TASK DETAILS —
Reproduce every entry exactly and leave its pictures out.

**** DATA FOR THIS EXERCISE

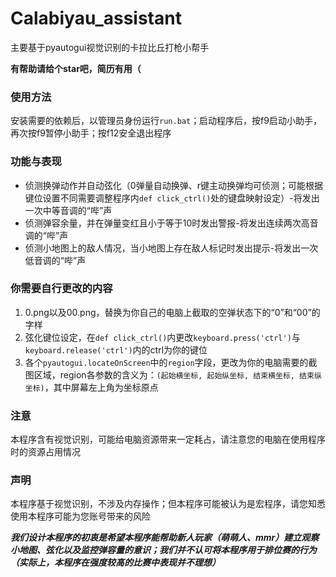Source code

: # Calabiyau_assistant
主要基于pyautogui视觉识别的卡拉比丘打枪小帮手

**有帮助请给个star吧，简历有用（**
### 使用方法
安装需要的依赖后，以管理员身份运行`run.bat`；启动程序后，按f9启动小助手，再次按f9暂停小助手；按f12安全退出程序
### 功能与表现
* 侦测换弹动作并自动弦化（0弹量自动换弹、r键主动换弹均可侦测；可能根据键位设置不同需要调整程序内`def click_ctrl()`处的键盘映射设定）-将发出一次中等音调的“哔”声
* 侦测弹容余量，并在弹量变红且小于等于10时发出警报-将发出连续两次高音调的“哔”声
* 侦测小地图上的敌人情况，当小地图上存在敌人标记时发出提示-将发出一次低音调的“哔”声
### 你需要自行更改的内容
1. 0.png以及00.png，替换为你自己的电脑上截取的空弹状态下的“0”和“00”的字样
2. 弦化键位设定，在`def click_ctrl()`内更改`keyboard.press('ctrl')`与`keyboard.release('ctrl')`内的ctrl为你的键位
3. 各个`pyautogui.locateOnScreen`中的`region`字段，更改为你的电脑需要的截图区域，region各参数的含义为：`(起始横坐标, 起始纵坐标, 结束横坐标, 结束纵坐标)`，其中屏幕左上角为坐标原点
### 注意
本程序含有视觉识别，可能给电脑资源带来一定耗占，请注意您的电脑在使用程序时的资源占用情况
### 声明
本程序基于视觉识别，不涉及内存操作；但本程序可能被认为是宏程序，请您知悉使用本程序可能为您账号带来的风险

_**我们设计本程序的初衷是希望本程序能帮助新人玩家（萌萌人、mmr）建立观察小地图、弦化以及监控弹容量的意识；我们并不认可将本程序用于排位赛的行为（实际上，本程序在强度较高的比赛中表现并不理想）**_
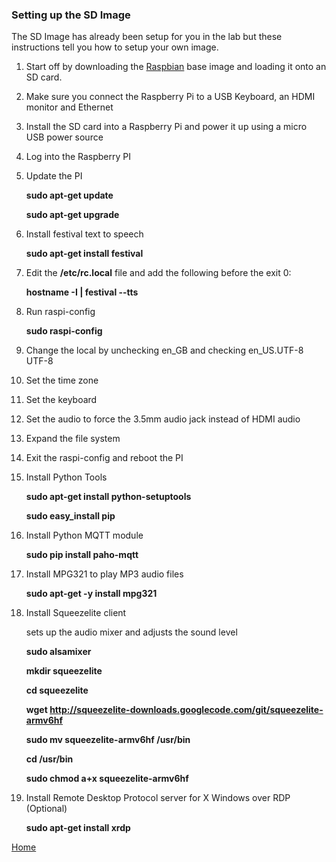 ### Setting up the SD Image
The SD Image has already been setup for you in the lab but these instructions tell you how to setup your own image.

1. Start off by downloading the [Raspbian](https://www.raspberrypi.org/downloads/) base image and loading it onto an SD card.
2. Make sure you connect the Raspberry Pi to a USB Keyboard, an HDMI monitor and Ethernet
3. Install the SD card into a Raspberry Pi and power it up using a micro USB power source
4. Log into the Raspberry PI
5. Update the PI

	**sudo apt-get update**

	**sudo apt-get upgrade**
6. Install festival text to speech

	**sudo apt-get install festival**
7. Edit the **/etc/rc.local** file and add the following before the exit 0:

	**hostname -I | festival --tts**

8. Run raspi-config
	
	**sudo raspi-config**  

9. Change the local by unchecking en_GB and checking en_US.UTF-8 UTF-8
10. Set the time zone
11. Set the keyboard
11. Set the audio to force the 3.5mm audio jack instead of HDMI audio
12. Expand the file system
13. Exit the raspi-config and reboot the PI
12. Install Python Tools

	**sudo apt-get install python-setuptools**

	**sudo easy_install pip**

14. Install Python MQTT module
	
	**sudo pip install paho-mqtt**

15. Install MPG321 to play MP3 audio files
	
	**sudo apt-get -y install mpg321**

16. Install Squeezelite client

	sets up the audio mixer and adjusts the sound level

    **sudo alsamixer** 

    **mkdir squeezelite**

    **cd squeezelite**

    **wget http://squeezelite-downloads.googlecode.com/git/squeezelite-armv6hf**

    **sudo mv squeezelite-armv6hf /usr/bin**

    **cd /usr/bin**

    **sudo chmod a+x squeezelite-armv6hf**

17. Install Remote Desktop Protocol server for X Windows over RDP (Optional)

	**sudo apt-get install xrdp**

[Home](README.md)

********

COMPLETED EXERCISE —
Source code

: # Calabiyau_assistant
主要基于pyautogui视觉识别的卡拉比丘打枪小帮手

**有帮助请给个star吧，简历有用（**
### 使用方法
安装需要的依赖后，以管理员身份运行`run.bat`；启动程序后，按f9启动小助手，再次按f9暂停小助手；按f12安全退出程序
### 功能与表现
* 侦测换弹动作并自动弦化（0弹量自动换弹、r键主动换弹均可侦测；可能根据键位设置不同需要调整程序内`def click_ctrl()`处的键盘映射设定）-将发出一次中等音调的“哔”声
* 侦测弹容余量，并在弹量变红且小于等于10时发出警报-将发出连续两次高音调的“哔”声
* 侦测小地图上的敌人情况，当小地图上存在敌人标记时发出提示-将发出一次低音调的“哔”声
### 你需要自行更改的内容
1. 0.png以及00.png，替换为你自己的电脑上截取的空弹状态下的“0”和“00”的字样
2. 弦化键位设定，在`def click_ctrl()`内更改`keyboard.press('ctrl')`与`keyboard.release('ctrl')`内的ctrl为你的键位
3. 各个`pyautogui.locateOnScreen`中的`region`字段，更改为你的电脑需要的截图区域，region各参数的含义为：`(起始横坐标, 起始纵坐标, 结束横坐标, 结束纵坐标)`，其中屏幕左上角为坐标原点
### 注意
本程序含有视觉识别，可能给电脑资源带来一定耗占，请注意您的电脑在使用程序时的资源占用情况
### 声明
本程序基于视觉识别，不涉及内存操作；但本程序可能被认为是宏程序，请您知悉使用本程序可能为您账号带来的风险

_**我们设计本程序的初衷是希望本程序能帮助新人玩家（萌萌人、mmr）建立观察小地图、弦化以及监控弹容量的意识；我们并不认可将本程序用于排位赛的行为（实际上，本程序在强度较高的比赛中表现并不理想）**_
 ### Setting up the SD Image
The SD Image has already been setup for you in the lab but these instructions tell you how to setup your own image.

1. Start off by downloading the [Raspbian](https://www.raspberrypi.org/downloads/) base image and loading it onto an SD card.
2. Make sure you connect the Raspberry Pi to a USB Keyboard, an HDMI monitor and Ethernet
3. Install the SD card into a Raspberry Pi and power it up using a micro USB power source
4. Log into the Raspberry PI
5. Update the PI

	**sudo apt-get update**

	**sudo apt-get upgrade**
6. Install festival text to speech

	**sudo apt-get install festival**
7. Edit the **/etc/rc.local** file and add the following before the exit 0:

	**hostname -I | festival --tts**

8. Run raspi-config
	
	**sudo raspi-config**  

9. Change the local by unchecking en_GB and checking en_US.UTF-8 UTF-8
10. Set the time zone
11. Set the keyboard
11. Set the audio to force the 3.5mm audio jack instead of HDMI audio
12. Expand the file system
13. Exit the raspi-config and reboot the PI
12. Install Python Tools

	**sudo apt-get install python-setuptools**

	**sudo easy_install pip**

14. Install Python MQTT module
	
	**sudo pip install paho-mqtt**

15. Install MPG321 to play MP3 audio files
	
	**sudo apt-get -y install mpg321**

16. Install Squeezelite client

	sets up the audio mixer and adjusts the sound level

    **sudo alsamixer** 

    **mkdir squeezelite**

    **cd squeezelite**

    **wget http://squeezelite-downloads.googlecode.com/git/squeezelite-armv6hf**

    **sudo mv squeezelite-armv6hf /usr/bin**

    **cd /usr/bin**

    **sudo chmod a+x squeezelite-armv6hf**

17. Install Remote Desktop Protocol server for X Windows over RDP (Optional)

	**sudo apt-get install xrdp**

[Home](README.md)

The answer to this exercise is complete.